Federal Rule of Civil Procedure 24(b)(1)(B), addressing permissive intervention, states, "on timely motion, the court may permit anyone to intervene who . . . has a claim or defense that shares with the main action a common question of law or fact." Pursuant to Rule 24(b)(2)(3), "In exercising its discretion, the court must consider whether the intervention will unduly delay or prejudice the adjudication of the original parties' rights." Rejecting the view that "the requirement of timeliness is a tool of retribution which can be used to punish a would be intervenor for allowing time to pass before moving to intervene," the Fifth Circuit opined in McDonald v. E.J. Lavino Co., 430 F.2d 1065, 1074 (5th Cir. 1970), that "since the timely application requirement under Rule 24 . . . was designed to insure that the original parties should not be prejudiced by the intervener's failure to apply sooner, . . . it has been the traditional attitude of the federal courts to allow intervention `where no one would be hurt and greater justice would be attained.'" Id., citing The Requirement of Timeliness Under Rule 24 of the Federal Rules of Civil Procedure, 37 Va. L. Rev. 863, 867 (1951).

In NAACP v. New York, 413 U.S. 345, 365-66 (1973),6 the Supreme Court opined, "Although the point to which the suit has progressed is one factor in the determination of timeliness, it is not solely dispositive. Timeliness is to be determined from all the circumstances. And it is to be determined by the court in the exercise of its sound discretion; unless that discretion is abused, the court's ruling will not be disturbed on review." See also Jones v. Caddo Parish Sch. Bd., 704 F.2d 206, 218 (5th Cir. 1983)("Timeliness `is not a word of exactitude or of precisely measurable dimensions'; instead it is a measure `to be determined from all the circumstances.' As such, its determination in any given case is committed to the sound discretion of the district court, subject to reversal by an appellate court only for an abuse of that discretion."), citing McDonald, 430 F.2d at 1074, and NAACP v. New York, 413 U.S. at 366.

The Fifth Circuit examined the question of timeliness under Rule 24 in depth in Stallworth v.

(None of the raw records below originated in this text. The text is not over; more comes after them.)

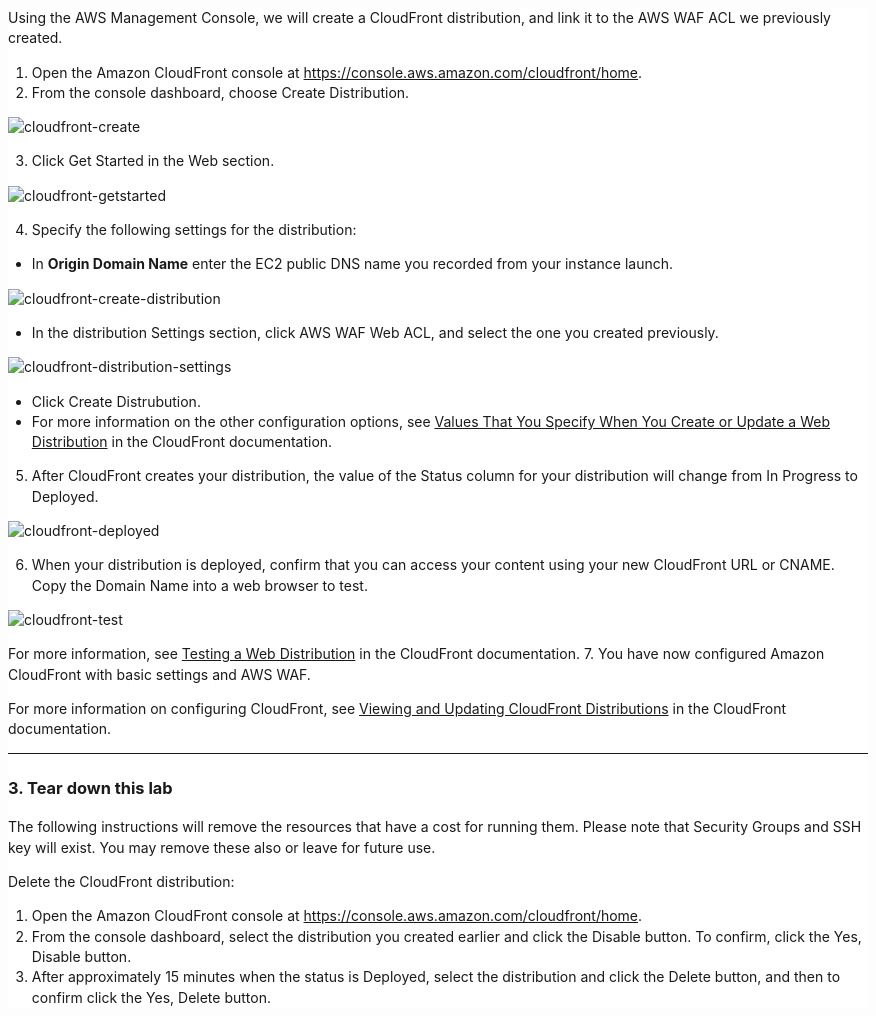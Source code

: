 Using the AWS Management Console, we will create a CloudFront distribution, and link it to the AWS WAF ACL we previously created.

1. Open the Amazon CloudFront console at https://console.aws.amazon.com/cloudfront/home.
2. From the console dashboard, choose Create Distribution.

![cloudfront-create](Images/cloudfront-create-button.png)

3. Click Get Started in the Web section.

![cloudfront-getstarted](Images/cloudfront-get-started.png)

4. Specify the following settings for the distribution:
  * In **Origin Domain Name** enter the EC2 public DNS name you recorded from your instance launch.

  ![cloudfront-create-distribution](Images/cloudfront-create-distribution.png)

  * In the distribution Settings section, click AWS WAF Web ACL, and select the one you created previously.

  ![cloudfront-distribution-settings](Images/cloudfront-distribution-settings.png)

  * Click Create Distrubution.
  * For more information on the other configuration options, see [Values That You Specify When You Create or Update a Web Distribution](https://docs.aws.amazon.com/AmazonCloudFront/latest/DeveloperGuide/distribution-web-values-specify.html) in the CloudFront documentation.
5. After CloudFront creates your distribution, the value of the Status column for your distribution will change from In Progress to Deployed.

![cloudfront-deployed](Images/cloudfront-deployed.png)

6. When your distribution is deployed, confirm that you can access your content using your new CloudFront URL or CNAME. Copy the Domain Name into a web browser to test.

![cloudfront-test](Images/cloudfront-test.png)

For more information, see [Testing a Web Distribution](https://docs.aws.amazon.com/AmazonCloudFront/latest/DeveloperGuide/distribution-web-testing.html) in the CloudFront documentation.
7. You have now configured Amazon CloudFront with basic settings and AWS WAF.

For more information on configuring CloudFront, see [Viewing and Updating CloudFront Distributions](https://docs.aws.amazon.com/AmazonCloudFront/latest/DeveloperGuide/HowToUpdateDistribution.html) in the CloudFront documentation.

***

### 3. Tear down this lab <a name="tear_down"></a>

The following instructions will remove the resources that have a cost for running them. Please note that
Security Groups and SSH key will exist. You may remove these also or leave for future use.

Delete the CloudFront distribution:

1. Open the Amazon CloudFront console at https://console.aws.amazon.com/cloudfront/home.
2. From the console dashboard, select the distribution you created earlier and click the Disable button.
To confirm, click the Yes, Disable button.
3. After approximately 15 minutes when the status is Deployed, select the distribution and click the Delete
button, and then to confirm click the Yes, Delete button.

Monsanto Co., 558 F.2d 257, 264-66 (5th Cir. 1977) and identified four factors that the district court should consider in determining whether a motion to intervene is timely: (1) the length of time the intervenor applicant knew or should have known of its interest in the case before it moved to intervene7; (2) the prejudice to existing parties caused by the delay in moving to intervene; (3) prejudice to the applicants if the motion is denied; and (4) any unusual circumstances that made the applicant unable to intervene sooner.

According to 7C Charles Alan Wright, Arthur R. Miller, Mary Kay Kane, Richard L. Marcus, and Adam N. Steinman, Federal Practice and Procedure § 1913 (3d ed. database updated Apr. 2014), "The principal consideration, which Rule 24(b)(3) requires the court to consider in exercising its discretion, is `whether the intervention will unduly delay or prejudice the adjudication of the original parties' rights.'" Timeliness "should not be judged in a vacuum. The timeliness requirement is not intended as a punishment for the dilatory and the mere lapse of time by itself does not make an application untimely. The court must weigh the lapse of time in light of all the circumstances." 7C Fed. Prac. & Proc. Civ. § 1916.

[D]elay in and of itself does not mean that intervention should be denied. The rule requires the court to consider whether intervention will `unduly delay' the adjudication. In determining whether extra time would be an undue delay, the court must remember that [Federal Rule of Civil Procedure] 1 charges it with responsibility for both the `just' and the `speedy' determination of the action, and it must balance whatever delay may occur against the advantages of the disposition of the claim or defenses in one action.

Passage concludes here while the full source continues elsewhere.